Among the entries below, find each line with "paper" and show it.

Stored data entries »
****************
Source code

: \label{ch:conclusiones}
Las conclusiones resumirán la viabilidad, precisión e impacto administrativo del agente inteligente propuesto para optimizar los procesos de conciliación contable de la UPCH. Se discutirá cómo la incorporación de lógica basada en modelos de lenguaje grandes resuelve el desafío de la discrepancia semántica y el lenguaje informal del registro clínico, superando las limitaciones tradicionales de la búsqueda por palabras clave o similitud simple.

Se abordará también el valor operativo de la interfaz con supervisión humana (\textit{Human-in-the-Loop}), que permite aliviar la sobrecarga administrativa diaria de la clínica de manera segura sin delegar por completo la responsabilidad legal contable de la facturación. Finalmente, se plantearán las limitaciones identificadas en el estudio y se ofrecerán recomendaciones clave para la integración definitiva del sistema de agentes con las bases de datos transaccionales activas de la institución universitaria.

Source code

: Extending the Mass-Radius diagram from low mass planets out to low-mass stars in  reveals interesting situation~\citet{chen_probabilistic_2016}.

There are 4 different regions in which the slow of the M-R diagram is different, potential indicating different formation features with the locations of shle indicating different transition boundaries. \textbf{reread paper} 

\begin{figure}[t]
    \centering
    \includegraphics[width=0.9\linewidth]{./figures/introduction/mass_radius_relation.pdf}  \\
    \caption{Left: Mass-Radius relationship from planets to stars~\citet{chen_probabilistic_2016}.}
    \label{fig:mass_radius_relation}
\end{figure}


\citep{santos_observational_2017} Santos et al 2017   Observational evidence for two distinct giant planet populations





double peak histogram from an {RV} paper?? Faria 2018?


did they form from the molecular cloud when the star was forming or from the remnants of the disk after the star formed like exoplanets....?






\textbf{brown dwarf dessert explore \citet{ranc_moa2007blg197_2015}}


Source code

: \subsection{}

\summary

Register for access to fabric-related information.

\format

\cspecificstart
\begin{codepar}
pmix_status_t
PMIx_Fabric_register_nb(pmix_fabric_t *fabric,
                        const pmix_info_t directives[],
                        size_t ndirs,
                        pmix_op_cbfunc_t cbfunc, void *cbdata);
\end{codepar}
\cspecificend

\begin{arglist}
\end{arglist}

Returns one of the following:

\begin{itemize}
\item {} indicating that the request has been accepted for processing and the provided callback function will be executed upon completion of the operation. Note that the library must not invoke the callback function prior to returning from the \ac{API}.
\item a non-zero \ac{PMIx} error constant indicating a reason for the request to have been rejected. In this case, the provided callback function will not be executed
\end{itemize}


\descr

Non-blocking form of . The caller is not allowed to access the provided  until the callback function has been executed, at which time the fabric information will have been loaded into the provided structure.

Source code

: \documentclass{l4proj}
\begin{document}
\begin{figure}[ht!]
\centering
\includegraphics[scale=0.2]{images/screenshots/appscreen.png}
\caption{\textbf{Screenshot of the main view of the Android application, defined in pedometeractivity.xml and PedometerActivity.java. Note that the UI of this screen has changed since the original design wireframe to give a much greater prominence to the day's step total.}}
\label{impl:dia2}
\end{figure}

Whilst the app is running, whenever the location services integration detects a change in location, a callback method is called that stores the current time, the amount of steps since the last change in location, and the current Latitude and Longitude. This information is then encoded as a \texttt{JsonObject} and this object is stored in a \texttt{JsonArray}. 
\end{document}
****************
RESPONSE BOX »
There are 4 different regions in which the slow of the M-R diagram is different, potential indicating different formation features with the locations of shle indicating different transition boundaries. \textbf{reread paper} 
double peak histogram from an {RV} paper?? Faria 2018?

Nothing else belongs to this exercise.